**Task requirements:**
The answer must be every line of the records below that contains the word "which", copied out.

Source texts of formatted documents
BEGIN

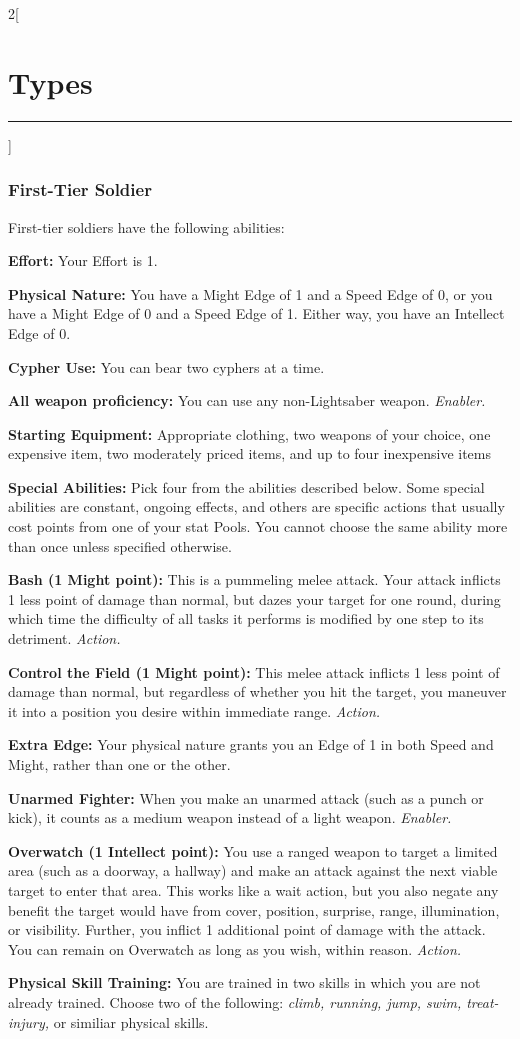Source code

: \documentclass[a4paper,10pt,final]{book}
\newcommand{\HRule}{\rule{\linewidth}{0.5mm}} %
\newcommand{\newSection}[1]{\section*{#1} \addcontentsline{toc}{section}{#1} \label{sec:#1} \HRule}
\newcommand{\itemLine}[2]{\textbf{#1:} {#2}\par}
\newcommand{\itemAbility}[2]{\textcolor{25gray}{\textbullet\textbf{ #1:}} {#2}\par}
\newcommand{\enabler}{\textit{ Enabler.}}
\newcommand{\action}{\textit{ Action.}}
\newenvironment{docsection}[1]
{
  \begin{multicols*}{2}[\newSection{#1}]
}
{
  \end{multicols*}
  \newpage
}
\begin{document}
\begin{docsection}{Types}
\subsubsection*{First-Tier Soldier}
\label{subsub:soldierFirstTier}
First-tier soldiers have the following abilities: \par
\itemLine{Effort} {Your Effort is 1.} 
\itemLine{Physical Nature} {You have a Might Edge
of 1 and a Speed Edge of 0, or you have a
Might Edge of 0 and a Speed Edge of 1.
Either way, you have an Intellect Edge of 0.}
\itemLine{Cypher Use} {You can bear two cyphers at a time.}
\itemLine{All weapon proficiency} {You can use any non-Lightsaber weapon.\enabler}
\itemLine{Starting Equipment} {Appropriate clothing, two weapons of your choice, one expensive item, two moderately priced items, and up to four inexpensive items}
\itemLine{Special Abilities} {Pick four from the abilities described below. Some
special abilities are constant, ongoing effects, and
others are specific actions that usually cost points
from one of your stat Pools. You cannot choose the same ability more than once unless specified otherwise.}
\itemAbility{Bash (1 Might point)} {This is a pummeling
melee attack. Your attack inflicts 1 less point
of damage than normal, but dazes your
target for one round, during which time the
difficulty of all tasks it performs is modified
by one step to its detriment.\action}
\itemAbility{Control the Field (1 Might point)} {This
melee attack inflicts 1 less point of damage
than normal, but regardless of whether
you hit the target, you maneuver it into a
position you desire within immediate range.\action}
\itemAbility{Extra Edge} {Your physical nature grants
you an Edge of 1 in both Speed and Might,
rather than one or the other.}
\itemAbility{Unarmed Fighter} {When you make
an unarmed attack (such as a punch or
kick), it counts as a medium weapon
instead of a light weapon.\enabler}
\itemAbility{Overwatch (1 Intellect point)} {You use
a ranged weapon to target a limited area
(such as a doorway, a hallway) and make an attack
against the next viable target to enter that
area. This works like a wait action, but you
also negate any benefit the target would
have from cover, position, surprise, range,
illumination, or visibility. Further, you inflict
1 additional point of damage with the attack.
You can remain on Overwatch as long as you
wish, within reason.\action}
\itemAbility{Physical Skill Training}{You are trained in two
skills in which you are not already trained.
Choose two of the following: \textit{climb, running, jump, swim, treat-injury,} or similiar physical skills.
}
\end{docsection}
\end{document}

END

**Completed exercise:**
target for one round, during which time the
skills in which you are not already trained.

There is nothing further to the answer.